Well I was in Scotland and was thinking about going to a location on the way home,but the day before I had a change of plan and decided to go here instead.i am glad I did now.thamks to blazing hawkz for the tips on this place.much appreciated mate,I made the stealthy route in knowing if you go in the main way the police will shortly follow as they are monitoring the place.the kids have started to get in the place but it's not to vandalised.the place is very big with lots of rooms.renovarion had started on the 19th century manor.but looks like work has stopped a while back.after exploring the main building I then looked at the few outbuildings.lots of stables here.really enjoyed my rest break here on the long journey home 

Main front of the building.










The relaxing room.







Top of the main stairs 




Looking up.










Bath time




Attic room.










Peely stair well at the rear



















One of the main downstairs rooms 










The kitchen was half finished.love these centre islands 







The main entrance in all its glory 
















The library













Grand ceiling 




One of five toilet cubicles 




Another staircase at the rear



















Going outside.







Stables and clock tower







Rear of building and fountain.


----------



## jsp77 (Apr 20, 2017)

What a fabulous place, really like this Mikey, thanks for posting


----------



## Gromr (Apr 20, 2017)

What an absolutely stunning house! Captured beautifully. Loving those sweeping curved stairs. I'd love to see any old photos of here before it became derelict.


----------



## smokeycow (Apr 20, 2017)

Incredible how something like this can become forgotten and abandoned. Stunning pics, thanks for sharing


----------



## brickworx (Apr 21, 2017)

Wow that's awesome ...nice one


----------



## Mikeymutt (Apr 21, 2017)

Thank you all.it was a lovely building


----------



## flyboys90 (Apr 22, 2017)

Beautiful building and still lots of original features to be seen.Great report,thanks for sharing.


----------



## HughieD (Apr 23, 2017)

Wow....that place is great.
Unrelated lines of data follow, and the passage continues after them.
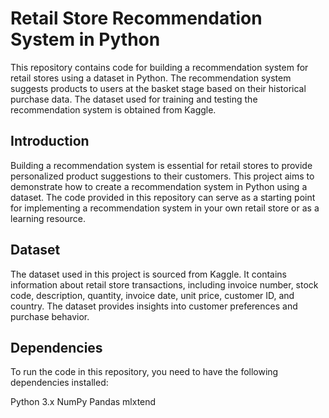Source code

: # Retail Store Recommendation System in Python
This repository contains code for building a recommendation system for retail stores using a dataset in Python. The recommendation system suggests products to users at the basket stage based on their historical purchase data. The dataset used for training and testing the recommendation system is obtained from Kaggle.

## Introduction
Building a recommendation system is essential for retail stores to provide personalized product suggestions to their customers. This project aims to demonstrate how to create a recommendation system in Python using a dataset. The code provided in this repository can serve as a starting point for implementing a recommendation system in your own retail store or as a learning resource.

## Dataset
The dataset used in this project is sourced from Kaggle. It contains information about retail store transactions, including invoice number, stock code, description, quantity, invoice date, unit price, customer ID, and country. The dataset provides insights into customer preferences and purchase behavior.

## Dependencies
To run the code in this repository, you need to have the following dependencies installed:

Python 3.x
NumPy
Pandas
mlxtend
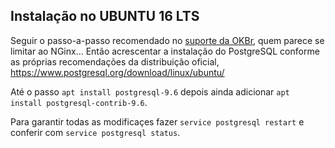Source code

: 

## Instalação no UBUNTU 16 LTS

Seguir o passo-a-passo recomendado no [suporte da OKBr](https://github.com/okfn-brasil/suporte/tree/master/webservers), 
quem parece se limitar ao NGinx... Então acrescentar a instalação do PostgreSQL conforme as próprias recomendações 
da distribuição oficial, https://www.postgresql.org/download/linux/ubuntu/

Até o passo `apt install postgresql-9.6` depois ainda adicionar `apt install postgresql-contrib-9.6`.

Para garantir todas as modificaçes fazer `service postgresql restart` e conferir com `service postgresql status`.




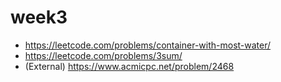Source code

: # week3

- https://leetcode.com/problems/container-with-most-water/
- https://leetcode.com/problems/3sum/
- (External) https://www.acmicpc.net/problem/2468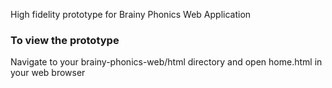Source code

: High fidelity prototype for Brainy Phonics Web Application

### To view the prototype

Navigate to your brainy-phonics-web/html directory and open home.html in your web browser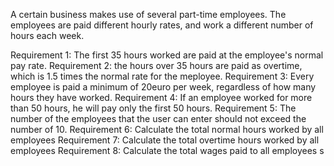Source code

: A certain business makes use of several part-time employees. The employees are paid different hourly rates, and work a different number of hours each week.


Requirement 1: The first 35 hours worked are paid at the employee's normal pay rate.
Requirement 2: the hours over 35 hours are paid as overtime, which is 1.5 times the normal rate for the meployee.
Requirement 3: Every employee is paid a minimum of 20euro per week, regardless of how many hours they have worked.
Requirement 4: If an employee worked for more than 50 hours, he will pay only the first 50 hours. 
Requirement 5: The number of the employees that the user can enter should not exceed the number of 10.
Requirement 6: Calculate the total normal hours worked by all employees
Requirement 7: Calculate the total overtime hours worked by all employees
Requirement 8: Calculate the total wages paid to all employees
s
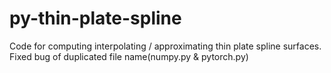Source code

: # py-thin-plate-spline
Code for computing interpolating / approximating thin plate spline surfaces.  Fixed bug of duplicated file name(numpy.py &amp; pytorch.py)
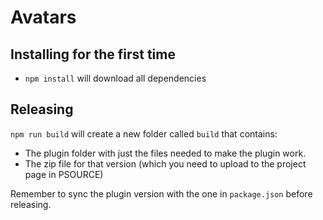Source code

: # Avatars

## Installing for the first time

* `npm install` will download all dependencies

## Releasing
`npm run build` will create a new folder called `build` that contains:

* The plugin folder with just the files needed to make the plugin work.
* The zip file for that version (which you need to upload to the project page in PSOURCE)
 
Remember to sync the plugin version with the one in `package.json` before releasing.
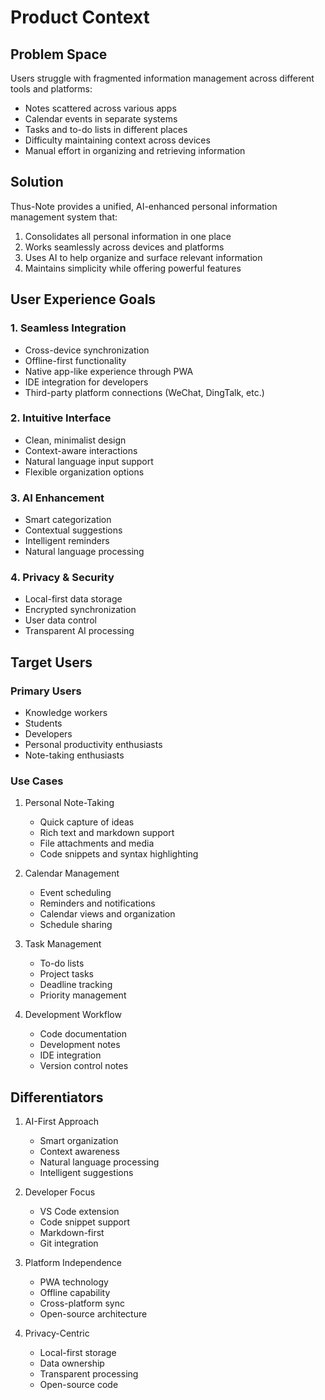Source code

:# Product Context

## Problem Space
Users struggle with fragmented information management across different tools and platforms:
- Notes scattered across various apps
- Calendar events in separate systems
- Tasks and to-do lists in different places
- Difficulty maintaining context across devices
- Manual effort in organizing and retrieving information

## Solution
Thus-Note provides a unified, AI-enhanced personal information management system that:
1. Consolidates all personal information in one place
2. Works seamlessly across devices and platforms
3. Uses AI to help organize and surface relevant information
4. Maintains simplicity while offering powerful features

## User Experience Goals

### 1. Seamless Integration
- Cross-device synchronization
- Offline-first functionality
- Native app-like experience through PWA
- IDE integration for developers
- Third-party platform connections (WeChat, DingTalk, etc.)

### 2. Intuitive Interface
- Clean, minimalist design
- Context-aware interactions
- Natural language input support
- Flexible organization options

### 3. AI Enhancement
- Smart categorization
- Contextual suggestions
- Intelligent reminders
- Natural language processing

### 4. Privacy & Security
- Local-first data storage
- Encrypted synchronization
- User data control
- Transparent AI processing

## Target Users

### Primary Users
- Knowledge workers
- Students
- Developers
- Personal productivity enthusiasts
- Note-taking enthusiasts

### Use Cases
1. Personal Note-Taking
   - Quick capture of ideas
   - Rich text and markdown support
   - File attachments and media
   - Code snippets and syntax highlighting

2. Calendar Management
   - Event scheduling
   - Reminders and notifications
   - Calendar views and organization
   - Schedule sharing

3. Task Management
   - To-do lists
   - Project tasks
   - Deadline tracking
   - Priority management

4. Development Workflow
   - Code documentation
   - Development notes
   - IDE integration
   - Version control notes

## Differentiators
1. AI-First Approach
   - Smart organization
   - Context awareness
   - Natural language processing
   - Intelligent suggestions

2. Developer Focus
   - VS Code extension
   - Code snippet support
   - Markdown-first
   - Git integration

3. Platform Independence
   - PWA technology
   - Offline capability
   - Cross-platform sync
   - Open-source architecture

4. Privacy-Centric
   - Local-first storage
   - Data ownership
   - Transparent processing
   - Open-source code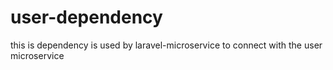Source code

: # user-dependency
this is dependency is used by laravel-microservice to connect with the user microservice
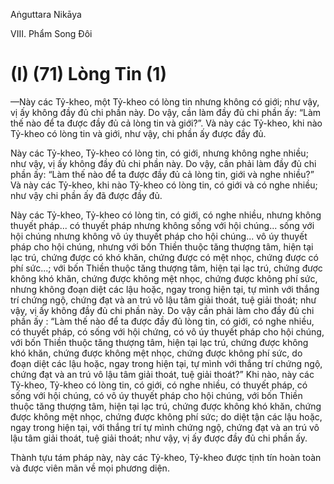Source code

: Aṅguttara Nikāya

VIII. Phẩm Song Ðôi

# (I) (71) Lòng Tin (1)

—Này các Tỷ-kheo, một Tỷ-kheo có lòng tin nhưng không có giới; như vậy, vị ấy không đầy đủ chi phần này. Do vậy, cần làm đầy đủ chi phần ấy: “Làm thế nào để ta được đầy đủ cả lòng tin và giới?”. Và này các Tỷ-kheo, khi nào Tỷ-kheo có lòng tin và giới, như vậy, chi phần ấy được đầy đủ.

Này các Tỷ-kheo, Tỷ-kheo có lòng tin, có giới, nhưng không nghe nhiều; như vậy, vị ấy không đầy đủ chi phần này. Do vậy, cần phải làm đầy đủ chi phần ấy: “Làm thế nào để ta được đầy đủ cả lòng tin, giới và nghe nhiều?” Và này các Tỷ-kheo, khi nào Tỷ-kheo có lòng tin, có giới và có nghe nhiều; như vậy chi phần ấy đã được đầy đủ.

Này các Tỷ-kheo, Tỷ-kheo có lòng tin, có giới, có nghe nhiều, nhưng không thuyết pháp... có thuyết pháp nhưng không sống với hội chúng... sống với hội chúng nhưng không vô úy thuyết pháp cho hội chúng... vô úy thuyết pháp cho hội chúng, nhưng với bốn Thiền thuộc tăng thượng tâm, hiện tại lạc trú, chứng được có khó khăn, chứng được có mệt nhọc, chứng được có phí sức...; với bốn Thiền thuộc tăng thượng tâm, hiện tại lạc trú, chứng được không khó khăn, chứng được không mệt nhọc, chứng được không phí sức, nhưng không đoạn diệt các lậu hoặc, ngay trong hiện tại, tự mình với thắng trí chứng ngộ, chứng đạt và an trú vô lậu tâm giải thoát, tuệ giải thoát; như vậy, vị ấy không đầy đủ chi phần này. Do vậy cần phải làm cho đầy đủ chi phần ấy : “Làm thế nào để ta được đầy đủ lòng tin, có giới, có nghe nhiều, có thuyết pháp, có sống với hội chứng, có vô úy thuyết pháp cho hội chúng, với bốn Thiền thuộc tăng thượng tâm, hiện tại lạc trú, chứng được không khó khăn, chứng được không mệt nhọc, chứng được không phí sức, do đoạn diệt các lậu hoặc, ngay trong hiện tại, tự mình với thắng trí chứng ngộ, chứng đạt và an trú vô lậu tâm giải thoát, tuệ giải thoát?” Khi nào, này các Tỷ-kheo, Tỷ-kheo có lòng tin, có giới, có nghe nhiều, có thuyết pháp, có sống với hội chúng, có vô úy thuyết pháp cho hội chúng, với bốn Thiền thuộc tăng thượng tâm, hiện tại lạc trú, chứng được không khó khăn, chứng được không mệt nhọc, chứng được không phí sức; do diệt tận các lậu hoặc, ngay trong hiện tại, với thắng trí tự mình chứng ngộ, chứng đạt và an trú vô lậu tâm giải thoát, tuệ giải thoát; như vậy, vị ấy được đầy đủ chi phần ấy.

Thành tựu tám pháp này, này các Tỷ-kheo, Tỷ-kheo được tịnh tín hoàn toàn và được viên mãn về mọi phương diện.

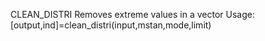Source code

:   CLEAN_DISTRI Removes extreme values in a vector
  Usage: [output,ind]=clean_distri(input,mstan,mode,limit)
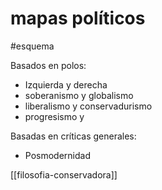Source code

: # mapas políticos
#esquema 

Basados en polos:

- Izquierda y derecha
- soberanismo y globalismo
- liberalismo y conservadurismo
- progresismo y 

Basadas en críticas generales:

- Posmodernidad

[[filosofia-conservadora]]
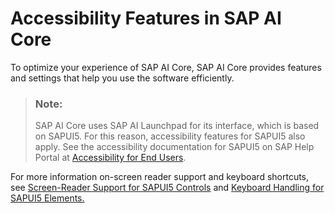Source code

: <!-- loio8abff755b0cc496a977ceb0d81419b99 -->

# Accessibility Features in SAP AI Core

To optimize your experience of SAP AI Core, SAP AI Core provides features and settings that help you use the software efficiently.



> ### Note:  
> SAP AI Core uses SAP AI Launchpad for its interface, which is based on SAPUI5. For this reason, accessibility features for SAPUI5 also apply. See the accessibility documentation for SAPUI5 on SAP Help Portal at [Accessibility for End Users](https://help.sap.com/docs/SAPUI5/bc5a64aac808463baa95b4230f221716/f562835d0b4e44129aa24a17551a0baa.html).

For more information on-screen reader support and keyboard shortcuts, see [Screen-Reader Support for SAPUI5 Controls](https://help.sap.com/viewer/bc5a64aac808463baa95b4230f221716/1.98/en-US/125c19fd121043c0a3ac01c6e9f8132a.html) and [Keyboard Handling for SAPUI5 Elements.](https://help.sap.com/viewer/bc5a64aac808463baa95b4230f221716/latest/en-US/144d377d68784689a9b21565dfa14065.html)

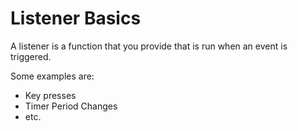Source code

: # Listener Basics

A listener is a function that you provide that is run when an event is triggered.

Some examples are:

* Key presses
* Timer Period Changes
* etc.

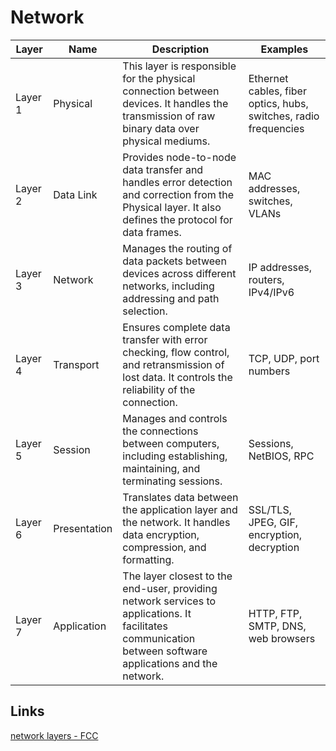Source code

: # Network

| Layer   | Name         | Description                                                                                                                                                | Examples                                                         |
| ------- | ------------ | ---------------------------------------------------------------------------------------------------------------------------------------------------------- | ---------------------------------------------------------------- |
| Layer 1 | Physical     | This layer is responsible for the physical connection between devices. It handles the transmission of raw binary data over physical mediums.               | Ethernet cables, fiber optics, hubs, switches, radio frequencies |
| Layer 2 | Data Link    | Provides node-to-node data transfer and handles error detection and correction from the Physical layer. It also defines the protocol for data frames.      | MAC addresses, switches, VLANs                                   |
| Layer 3 | Network      | Manages the routing of data packets between devices across different networks, including addressing and path selection.                                    | IP addresses, routers, IPv4/IPv6                                 |
| Layer 4 | Transport    | Ensures complete data transfer with error checking, flow control, and retransmission of lost data. It controls the reliability of the connection.          | TCP, UDP, port numbers                                           |
| Layer 5 | Session      | Manages and controls the connections between computers, including establishing, maintaining, and terminating sessions.                                     | Sessions, NetBIOS, RPC                                           |
| Layer 6 | Presentation | Translates data between the application layer and the network. It handles data encryption, compression, and formatting.                                    | SSL/TLS, JPEG, GIF, encryption, decryption                       |
| Layer 7 | Application  | The layer closest to the end-user, providing network services to applications. It facilitates communication between software applications and the network. | HTTP, FTP, SMTP, DNS, web browsers                               |

## Links

[network layers - FCC](https://www.freecodecamp.org/news/osi-model-networking-layers-explained-in-plain-english/)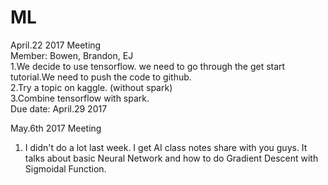 # ML
April.22 2017 Meeting  
Member: Bowen, Brandon, EJ  
1.We decide to use tensorflow. we need to go through the get start tutorial.We need to push the code to github.  
2.Try a topic on kaggle. (without spark)  
3.Combine tensorflow with spark.  
Due date: April.29 2017

May.6th 2017 Meeting
1. I didn't do a lot last week. I get AI class notes share with you guys. It talks about basic Neural Network and how to do Gradient Descent with Sigmoidal Function.
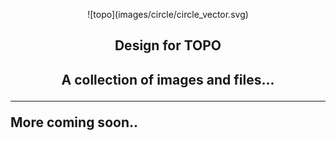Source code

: <p align="center"> ![topo](images/circle/circle_vector.svg)
</p>

<h2 align="center">Design for TOPO <h2>
<p align="center">
  A collection of images and files...
<p>

* * *

More coming soon..
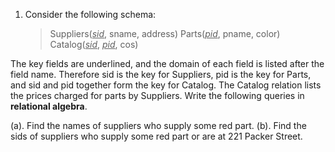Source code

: 1. Consider the following schema:

	> Suppliers(<ins>_sid_</ins>, sname, address)
	> Parts(<ins>_pid_</ins>, pname, color)
	> Catalog(<ins>_sid_</ins>, <ins>_pid_</ins>, cos)

The key fields are underlined, and the domain of each field is listed after the field name. Therefore sid is the key for Suppliers, pid is the key for Parts, and sid and pid together form the key for Catalog. The Catalog relation lists the prices charged for parts by Suppliers. Write the following queries in **relational algebra**.

(a). Find the names of suppliers who supply some red part.
(b). Find the sids of suppliers who supply some red part or are at 221 Packer Street.
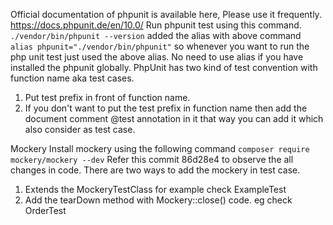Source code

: Official documentation of phpunit is available here, Please use it frequently. 
https://docs.phpunit.de/en/10.0/
Run phpunit test using this command.
`./vendor/bin/phpunit --version`
added the alias with above command 
`alias phpunit="./vendor/bin/phpunit"`
so whenever you want to run the php unit test just used the above alias. No need to use alias if you have installed the phpunit globally.
PhpUnit has two kind of test convention with function name aka test cases.
1. Put test prefix in front of function name.
2. If you don't want to put the test prefix in function name then add the document comment @test annotation in it that way you can add it which also consider as test case.

Mockery
Install mockery using the following command
`composer require mockery/mockery --dev` 
Refer this commit 86d28e4 to observe the all changes in code.
There are two ways to add the mockery in test case.
1. Extends the MockeryTestClass for example check ExampleTest
2. Add the tearDown method with Mockery::close() code. eg check OrderTest

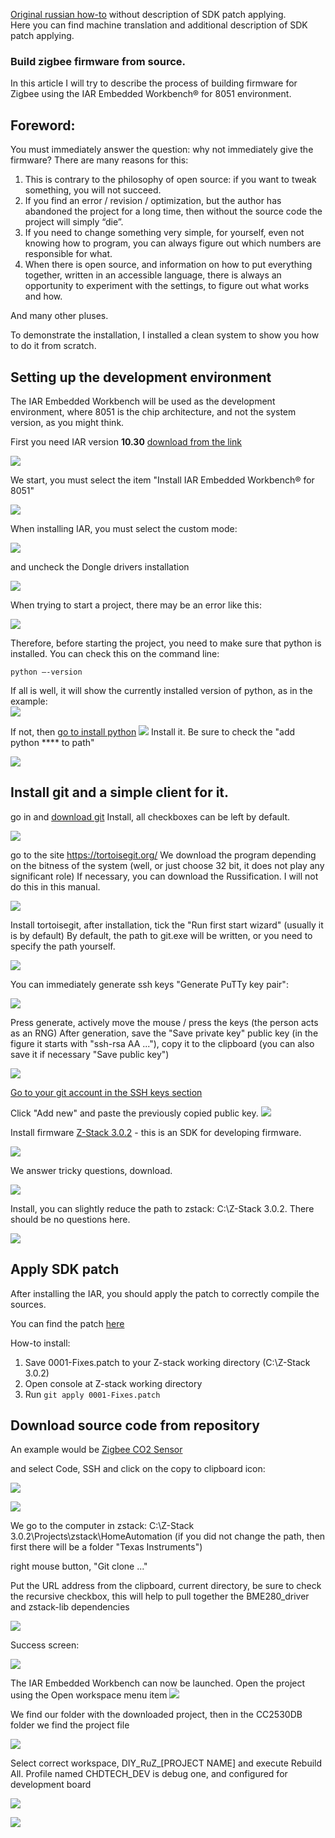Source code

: [Original russian how-to](https://github.com/sigma7i/zigbee-wiki/wiki/zigbee-firmware-install)
without description of SDK patch applying.  
Here you can find machine translation and additional description of SDK patch applying.  

### Build zigbee firmware from source.
In this article I will try to describe the process of building firmware for Zigbee using the IAR Embedded Workbench® for 8051 environment.  

## Foreword:
You must immediately answer the question: why not immediately give the firmware? There are many reasons for this:

1. This is contrary to the philosophy of open source: if you want to tweak something, you will not succeed.  
1. If you find an error / revision / optimization, but the author has abandoned the project for a long time, then without the source code the project will simply “die”.  
1. If you need to change something very simple, for yourself, even not knowing how to program, you can always figure out which numbers are responsible for what.  
1. When there is open source, and information on how to put everything together, written in an accessible language, there is always an opportunity to experiment with the settings, to figure out what works and how.  

And many other pluses.

To demonstrate the installation, I installed a clean system to show you how to do it from scratch.

## Setting up the development environment
The IAR Embedded Workbench will be used as the development environment, where 8051 is the chip architecture, and not the system version, as you might think.  

First you need IAR version **10.30** [download from the link](http://netstorage.iar.com/SuppDB/Protected/PRODUPD/013455/EW8051-10301-Autorun.exe)

![](https://github.com/sigma7i/zigbee-wiki/blob/master/images/1.png?raw=true)

We start, you must select the item "Install IAR Embedded Workbench® for 8051"

![](https://github.com/sigma7i/zigbee-wiki/blob/master/images/2.png?raw=true)

When installing IAR, you must select the custom mode:

![](https://github.com/sigma7i/zigbee-wiki/blob/master/images/custom.png?raw=true)

and uncheck the Dongle drivers installation

![](https://github.com/sigma7i/zigbee-wiki/blob/master/images/dongle%20drivers.png?raw=true)

When trying to start a project, there may be an error like this:

![](https://github.com/sigma7i/zigbee-wiki/blob/master/images/7python.png?raw=true)

Therefore, before starting the project, you need to make sure that python is installed.
You can check this on the command line:

`python –-version`  

If all is well, it will show the currently installed version of python, as in the example:  
![](https://github.com/sigma7i/zigbee-wiki/blob/master/images/10python.png?raw=true)

If not, then [go to install python](https://www.python.org/)
![](https://github.com/sigma7i/zigbee-wiki/blob/master/images/8python%20install.png)
Install it. Be sure to check the "add python **** to path"

![](https://github.com/sigma7i/zigbee-wiki/blob/master/images/9install.png?raw=true)

## Install git and a simple client for it.

go in and [download git](https://git-scm.com/)
Install, all checkboxes can be left by default.

![](https://github.com/sigma7i/zigbee-wiki/blob/master/images/downloadGit.png?raw=true)

go to the site https://tortoisegit.org/
We download the program depending on the bitness of the system (well, or just choose 32 bit, it does not play any significant role)
If necessary, you can download the Russification. I will not do this in this manual.

![](https://github.com/sigma7i/zigbee-wiki/blob/master/images/getTortoise.png?raw=true)

Install tortoisegit, after installation, tick the "Run first start wizard" (usually it is by default)
By default, the path to git.exe will be written, or you need to specify the path yourself.

![](https://github.com/sigma7i/zigbee-wiki/blob/master/images/TortoiseSetup.png?raw=true)

You can immediately generate ssh keys "Generate PuTTy key pair":

![](https://github.com/sigma7i/zigbee-wiki/blob/master/images/generate.png?raw=true)

Press generate, actively move the mouse / press the keys (the person acts as an RNG)
After generation, save the "Save private key"
public key (in the figure it starts with "ssh-rsa AA ..."), copy it to the clipboard (you can also save it if necessary "Save public key")

![](https://github.com/sigma7i/zigbee-wiki/blob/master/images/putty.png?raw=true)

[Go to your git account in the SSH keys section](https://github.com/settings/keys)

Click "Add new" and paste the previously copied public key.
![](https://github.com/sigma7i/zigbee-wiki/blob/master/images/gitPuttyKey.png?raw=true)

Install firmware [Z-Stack 3.0.2](https://www.ti.com/tool/Z-STACK) - this is an SDK for developing firmware.

![](https://github.com/sigma7i/zigbee-wiki/blob/master/images/zstack.png?raw=true)

We answer tricky questions, download.

![](https://github.com/sigma7i/zigbee-wiki/blob/master/images/zstack2.png?raw=true)

Install, you can slightly reduce the path to zstack: C:\Z-Stack 3.0.2\. There should be no questions here.

![](https://github.com/sigma7i/zigbee-wiki/blob/master/images/zstackPath.png?raw=true)

## Apply SDK patch

After installing the IAR, you should apply the patch to correctly compile the sources.  

You can find the patch [here](https://github.com/diyruz/AirSense/blob/master/0001-Fixes.patch)  


How-to install:  

1. Save 0001-Fixes.patch to your Z-stack working directory (C:\Z-Stack 3.0.2)  
1. Open console at Z-stack working directory  
1. Run `git apply 0001-Fixes.patch`

## Download source code from repository
An example would be [Zigbee CO2 Sensor](https://github.com/diyruz/AirSense)

and select Code, SSH and click on the copy to clipboard icon:

![](https://github.com/sigma7i/zigbee-wiki/blob/master/images/5.png)

![](https://github.com/sigma7i/zigbee-wiki/blob/master/images/gitHubCopy.png?raw=true)

We go to the computer in zstack: C:\Z-Stack 3.0.2\Projects\zstack\HomeAutomation (if you did not change the path, then first there will be a folder "Texas Instruments")

right mouse button, "Git clone ..."

Put the URL address from the clipboard, current directory,
be sure to check the recursive checkbox, this will help to pull together the BME280_driver and zstack-lib dependencies

![](https://github.com/sigma7i/zigbee-wiki/blob/master/images/gitClone.png?raw=true)

Success screen:

![](https://github.com/sigma7i/zigbee-wiki/blob/master/images/susesfuly.png?raw=true)

The IAR Embedded Workbench can now be launched.
Open the project using the Open workspace menu item
![](https://github.com/sigma7i/zigbee-wiki/blob/master/images/openWorkspace.png?raw=true)

We find our folder with the downloaded project, then in the CC2530DB folder we find the project file

![](https://github.com/sigma7i/zigbee-wiki/blob/master/images/projectFile.png?raw=true)

Select correct workspace, DIY_RuZ_[PROJECT NAME] and execute Rebuild All. Profile named CHDTECH_DEV is debug one, and configured for development board

![](./workspace.png)

![](./rebuild_all.png)

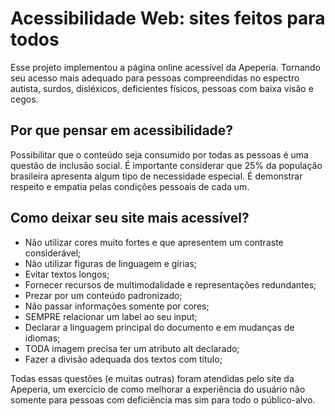 # Acessibilidade Web: sites feitos para todos
Esse projeto implementou a página online acessível da Apeperia. Tornando seu acesso mais adequado para pessoas compreendidas no espectro autista, surdos, disléxicos, deficientes físicos, pessoas com baixa visão e cegos.

## Por que pensar em acessibilidade?
Possibilitar que o conteúdo seja consumido por todas as pessoas é uma questão de inclusão social. É importante considerar que 25% da população brasileira apresenta algum tipo de necessidade especial. É demonstrar respeito e empatia pelas condições pessoais de cada um.  

## Como deixar seu site mais acessível?
* Não utilizar cores muito fortes e que apresentem um contraste considerável;
* Não utilizar figuras de linguagem e gírias;
* Evitar textos longos;
* Fornecer recursos de multimodalidade e representações redundantes;
* Prezar por um conteúdo padronizado;
* Não passar informações somente por cores;
* SEMPRE relacionar um label ao seu input;
* Declarar a linguagem principal do documento e em mudanças de idiomas;
* TODA imagem precisa ter um atributo alt declarado;
* Fazer a divisão adequada dos textos com título; 

Todas essas questões (e muitas outras) foram atendidas pelo site da Apeperia, um exercício de como melhorar a experiência do usuário não somente para pessoas com deficiência mas sim para todo o público-alvo. 
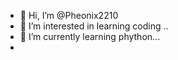 - 👋 Hi, I’m @Pheonix2210
- 👀 I’m interested in learning coding ..
- 🌱 I’m currently learning phython...
- 

<!---
Pheonix2210/Pheonix2210 is a ✨ special ✨ repository because its `README.md` (this file) appears on your GitHub profile.
You can click the Preview link to take a look at your changes.
--->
Great set again Mikey.


----------



## Blazinhawkz (Apr 24, 2017)

cracking set dude nicely captured


----------



## HarrisonaPhotos (Dec 9, 2020)

never heard of this place ...... I know these pics were a couple of years ago; but must check it out (unless its a housing estate now!)


----------



## Darklldo (Dec 11, 2020)

Mikeymutt said:


> Well I was in Scotland and was thinking about going to a location on the way home,but the day before I had a change of plan and decided to go here instead.i am glad I did now.thamks to blazing hawkz for the tips on this place.much appreciated mate,I made the stealthy route in knowing if you go in the main way the police will shortly follow as they are monitoring the place.the kids have started to get in the place but it's not to vandalised.the place is very big with lots of rooms.renovarion had started on the 19th century manor.but looks like work has stopped a while back.after exploring the main building I then looked at the few outbuildings.lots of stables here.really enjoyed my rest break here on the long journey home
> 
> Main front of the building.
> 
> ...


----------



## Darklldo (Dec 11, 2020)

*I*


Mikeymutt said:


> Well I was in Scotland and was thinking about going to a location on the way home,but the day before I had a change of plan and decided to go here instead.i am glad I did now.thamks to blazing hawkz for the tips on this place.much appreciated mate,I made the stealthy route in knowing if you go in the main way the police will shortly follow as they are monitoring the place.the kids have started to get in the place but it's not to vandalised.the place is very big with lots of rooms.renovarion had started on the 19th century manor.but looks like work has stopped a while back.after exploring the main building I then looked at the few outbuildings.lots of stables here.really enjoyed my rest break here on the long journey home
> 
> Main front of the building.
> 
> ...



I can't get over the huge number of heaters in the rooms, the mind boggles at what it must have cost to run them during winter. Some great photography and also the ceiling over the staircase was a find. Can one ever get the floor plans for these places?


----------



## BikinGlynn (Dec 11, 2020)

Wow Ceilings & stairs, love it!


----------